This is my column this week in the New Zealand Herald, which is published in the digital edition every Thursday…
“Why do I always feel like everything is always my fault?”
There’s a famous scene in the movie Good Will Hunting where the late, great, Robin Williams repeatedly tells Matt Damon’s character “It’s not your fault” until he breaks down into tears, hugging Robin Williams. Change happens.
Feeling like you’re always to blame for what goes wrong in your relationships is common to the experience of many with depression, and it incapacitates people. In the face of bad treatment from others, in the grip of distress, rejection or hurt, it causes us to collapse. Unable to fight, we instead fall into despair.
See, everyone knows you’re bad. Everyone knows it’s your fault.
Good Will Hunting may have acted out an unrealistic solution to Will’s despair and shame, but it was right about the causes.
Children’s worlds are small, and they are naturally inclined to place themselves at the centre of their own universe.
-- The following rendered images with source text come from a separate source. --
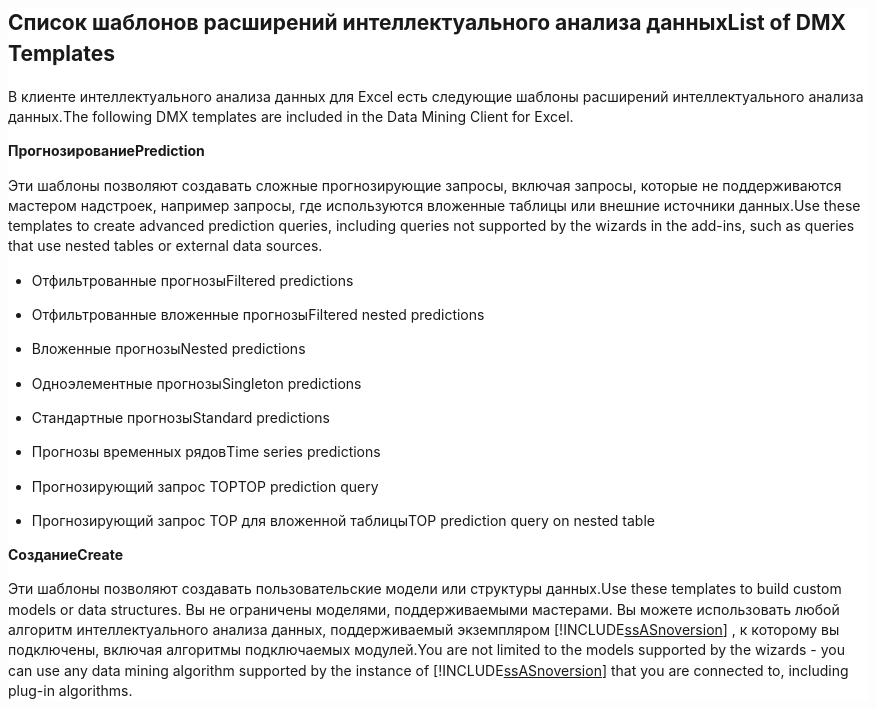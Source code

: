 ## <a name="list-of-dmx-templates"></a><span data-ttu-id="0b23e-122">Список шаблонов расширений интеллектуального анализа данных</span><span class="sxs-lookup"><span data-stu-id="0b23e-122">List of DMX Templates</span></span>  
 <span data-ttu-id="0b23e-123">В клиенте интеллектуального анализа данных для Excel есть следующие шаблоны расширений интеллектуального анализа данных.</span><span class="sxs-lookup"><span data-stu-id="0b23e-123">The following DMX templates are included in the Data Mining Client for Excel.</span></span>  
  
 <span data-ttu-id="0b23e-124">**Прогнозирование**</span><span class="sxs-lookup"><span data-stu-id="0b23e-124">**Prediction**</span></span>  
  
 <span data-ttu-id="0b23e-125">Эти шаблоны позволяют создавать сложные прогнозирующие запросы, включая запросы, которые не поддерживаются мастером надстроек, например запросы, где используются вложенные таблицы или внешние источники данных.</span><span class="sxs-lookup"><span data-stu-id="0b23e-125">Use these templates to create advanced prediction queries, including queries not supported by the wizards in the add-ins, such as queries that use nested tables or external data sources.</span></span>  
  
-   <span data-ttu-id="0b23e-126">Отфильтрованные прогнозы</span><span class="sxs-lookup"><span data-stu-id="0b23e-126">Filtered predictions</span></span>  
  
-   <span data-ttu-id="0b23e-127">Отфильтрованные вложенные прогнозы</span><span class="sxs-lookup"><span data-stu-id="0b23e-127">Filtered nested predictions</span></span>  
  
-   <span data-ttu-id="0b23e-128">Вложенные прогнозы</span><span class="sxs-lookup"><span data-stu-id="0b23e-128">Nested predictions</span></span>  
  
-   <span data-ttu-id="0b23e-129">Одноэлементные прогнозы</span><span class="sxs-lookup"><span data-stu-id="0b23e-129">Singleton predictions</span></span>  
  
-   <span data-ttu-id="0b23e-130">Стандартные прогнозы</span><span class="sxs-lookup"><span data-stu-id="0b23e-130">Standard predictions</span></span>  
  
-   <span data-ttu-id="0b23e-131">Прогнозы временных рядов</span><span class="sxs-lookup"><span data-stu-id="0b23e-131">Time series predictions</span></span>  
  
-   <span data-ttu-id="0b23e-132">Прогнозирующий запрос TOP</span><span class="sxs-lookup"><span data-stu-id="0b23e-132">TOP prediction query</span></span>  
  
-   <span data-ttu-id="0b23e-133">Прогнозирующий запрос TOP для вложенной таблицы</span><span class="sxs-lookup"><span data-stu-id="0b23e-133">TOP prediction query on nested table</span></span>  
  
 <span data-ttu-id="0b23e-134">**Создание**</span><span class="sxs-lookup"><span data-stu-id="0b23e-134">**Create**</span></span>  
  
 <span data-ttu-id="0b23e-135">Эти шаблоны позволяют создавать пользовательские модели или структуры данных.</span><span class="sxs-lookup"><span data-stu-id="0b23e-135">Use these templates to build custom models or data structures.</span></span> <span data-ttu-id="0b23e-136">Вы не ограничены моделями, поддерживаемыми мастерами. Вы можете использовать любой алгоритм интеллектуального анализа данных, поддерживаемый экземпляром [!INCLUDE[ssASnoversion](../includes/ssasnoversion-md.md)] , к которому вы подключены, включая алгоритмы подключаемых модулей.</span><span class="sxs-lookup"><span data-stu-id="0b23e-136">You are not limited to the models supported by the wizards - you can use any data mining algorithm supported by the instance of [!INCLUDE[ssASnoversion](../includes/ssasnoversion-md.md)] that you are connected to, including plug-in algorithms.</span></span>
They are also constantly soaking up information from the world around them to help them figure out who they are, and their place in the world.
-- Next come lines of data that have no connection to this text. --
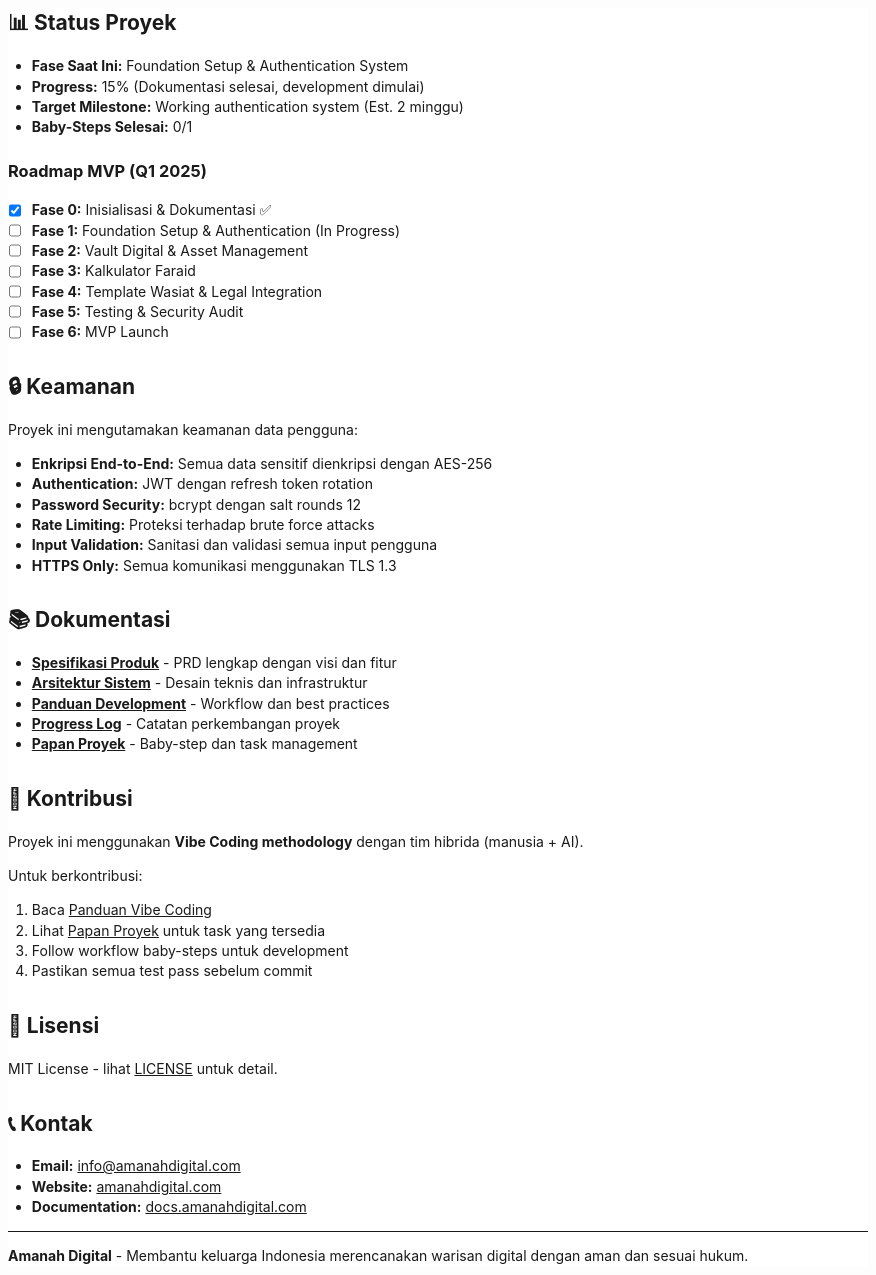 ## 📊 Status Proyek

- **Fase Saat Ini:** Foundation Setup & Authentication System
- **Progress:** 15% (Dokumentasi selesai, development dimulai)
- **Target Milestone:** Working authentication system (Est. 2 minggu)
- **Baby-Steps Selesai:** 0/1

### Roadmap MVP (Q1 2025)

- [x] **Fase 0:** Inisialisasi & Dokumentasi ✅
- [ ] **Fase 1:** Foundation Setup & Authentication (In Progress)
- [ ] **Fase 2:** Vault Digital & Asset Management
- [ ] **Fase 3:** Kalkulator Faraid
- [ ] **Fase 4:** Template Wasiat & Legal Integration
- [ ] **Fase 5:** Testing & Security Audit
- [ ] **Fase 6:** MVP Launch

## 🔒 Keamanan

Proyek ini mengutamakan keamanan data pengguna:

- **Enkripsi End-to-End:** Semua data sensitif dienkripsi dengan AES-256
- **Authentication:** JWT dengan refresh token rotation
- **Password Security:** bcrypt dengan salt rounds 12
- **Rate Limiting:** Proteksi terhadap brute force attacks
- **Input Validation:** Sanitasi dan validasi semua input pengguna
- **HTTPS Only:** Semua komunikasi menggunakan TLS 1.3

## 📚 Dokumentasi

- **[Spesifikasi Produk](./memory-bank/spesifikasi-produk.md)** - PRD lengkap dengan visi dan fitur
- **[Arsitektur Sistem](./memory-bank/architecture.md)** - Desain teknis dan infrastruktur
- **[Panduan Development](./vibe-guide/VIBE_CODING_GUIDE.md)** - Workflow dan best practices
- **[Progress Log](./memory-bank/progress.md)** - Catatan perkembangan proyek
- **[Papan Proyek](./memory-bank/papan-proyek.md)** - Baby-step dan task management

## 🤝 Kontribusi

Proyek ini menggunakan **Vibe Coding methodology** dengan tim hibrida (manusia + AI). 

Untuk berkontribusi:
1. Baca [Panduan Vibe Coding](./vibe-guide/VIBE_CODING_GUIDE.md)
2. Lihat [Papan Proyek](./memory-bank/papan-proyek.md) untuk task yang tersedia
3. Follow workflow baby-steps untuk development
4. Pastikan semua test pass sebelum commit

## 📄 Lisensi

MIT License - lihat [LICENSE](LICENSE) untuk detail.

## 📞 Kontak

- **Email:** info@amanahdigital.com
- **Website:** [amanahdigital.com](https://amanahdigital.com)
- **Documentation:** [docs.amanahdigital.com](https://docs.amanahdigital.com)

---

**Amanah Digital** - Membantu keluarga Indonesia merencanakan warisan digital dengan aman dan sesuai hukum.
If a child is treated with hate and intolerance, it will naturally figure it deserves it. To be treated as if one doesn’t matter, is to come to believe one doesn’t matter.
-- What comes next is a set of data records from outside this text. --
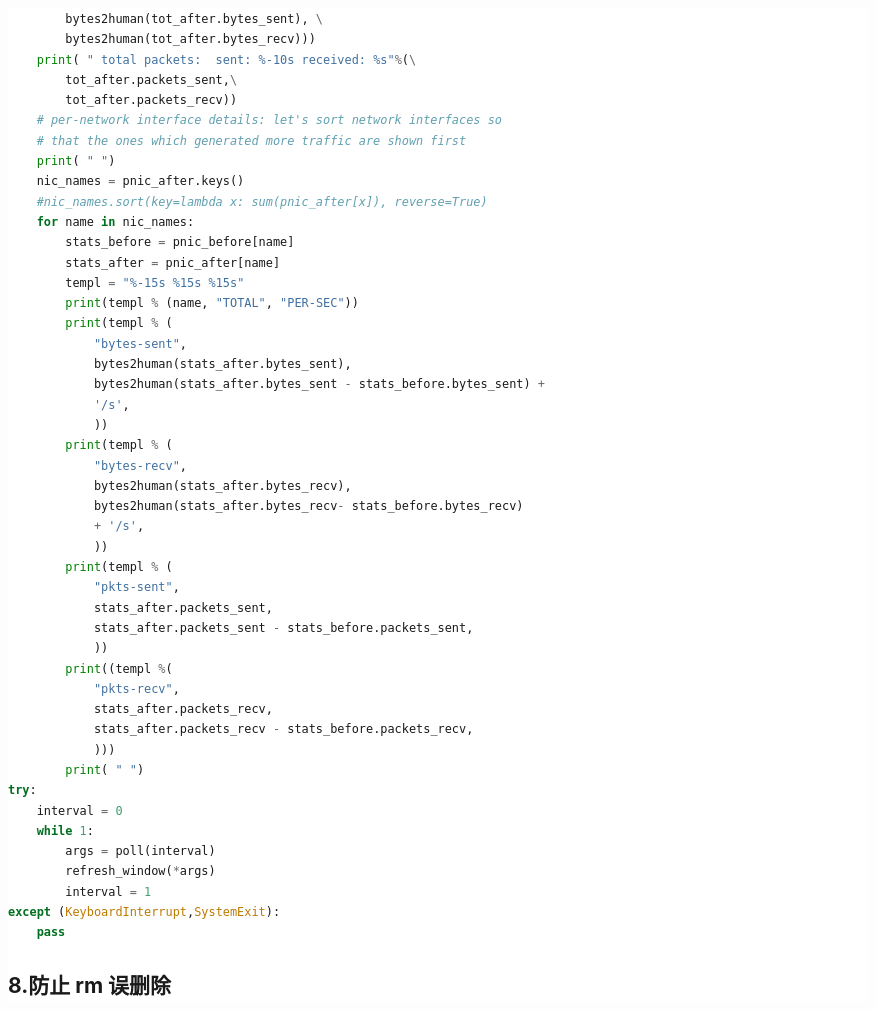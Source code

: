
 ```python
        bytes2human(tot_after.bytes_sent), \
        bytes2human(tot_after.bytes_recv)))
    print( " total packets:  sent: %-10s received: %s"%(\
        tot_after.packets_sent,\
        tot_after.packets_recv))
    # per-network interface details: let's sort network interfaces so
    # that the ones which generated more traffic are shown first
    print( " ")
    nic_names = pnic_after.keys()
    #nic_names.sort(key=lambda x: sum(pnic_after[x]), reverse=True)
    for name in nic_names:
        stats_before = pnic_before[name]
        stats_after = pnic_after[name]
        templ = "%-15s %15s %15s"
        print(templ % (name, "TOTAL", "PER-SEC"))
        print(templ % (
            "bytes-sent",
            bytes2human(stats_after.bytes_sent),
            bytes2human(stats_after.bytes_sent - stats_before.bytes_sent) +
            '/s',
            ))
        print(templ % (
            "bytes-recv",
            bytes2human(stats_after.bytes_recv),
            bytes2human(stats_after.bytes_recv- stats_before.bytes_recv)
            + '/s',
            ))
        print(templ % (
            "pkts-sent",
            stats_after.packets_sent,
            stats_after.packets_sent - stats_before.packets_sent,
            ))
        print((templ %(
            "pkts-recv",
            stats_after.packets_recv,
            stats_after.packets_recv - stats_before.packets_recv,
            )))
        print( " ")
try:
    interval = 0
    while 1:
        args = poll(interval)
        refresh_window(*args)
        interval = 1
except (KeyboardInterrupt,SystemExit):
    pass
```

## 8.防止 rm 误删除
Abuse, neglect, put downs, excessive discipline: these can all lead a child to form the idea that they are treated badly because they are bad.
“If I just try harder, if I am good, then perhaps they’ll treat me better.”
The fault of the parents becomes the shame of the child, and shame over time turns into self-blame.
The task then is not to simply try to convince ourselves it isn’t out fault, but to learn to feel compassion for ourselves, but more specifically to harness the power of healthy anger.
When self-blame dominates, anger turns towards inwards, at the cost of being able to healthily express anger outwards. In the face of bad behaviour by others as adults, once more we blame ourselves, and feel the need to keep trying to make the relationship work by trying harder.
The ability to protect ourselves, to utilise anger in the service of caring for ourselves, is vital in relationships.
Because while we’re frequently told we should take responsibility for our own actions, when it is actually someone else’s bad behaviour at fault we should blame them. Then blame and anger leads to self-protection.
Self-care isn’t just about being kind, about bubble baths and positive thoughts. It’s also about caring enough about ourselves to be in our own corner, to be our own protector. Even when, especially when, it feels like no one else is.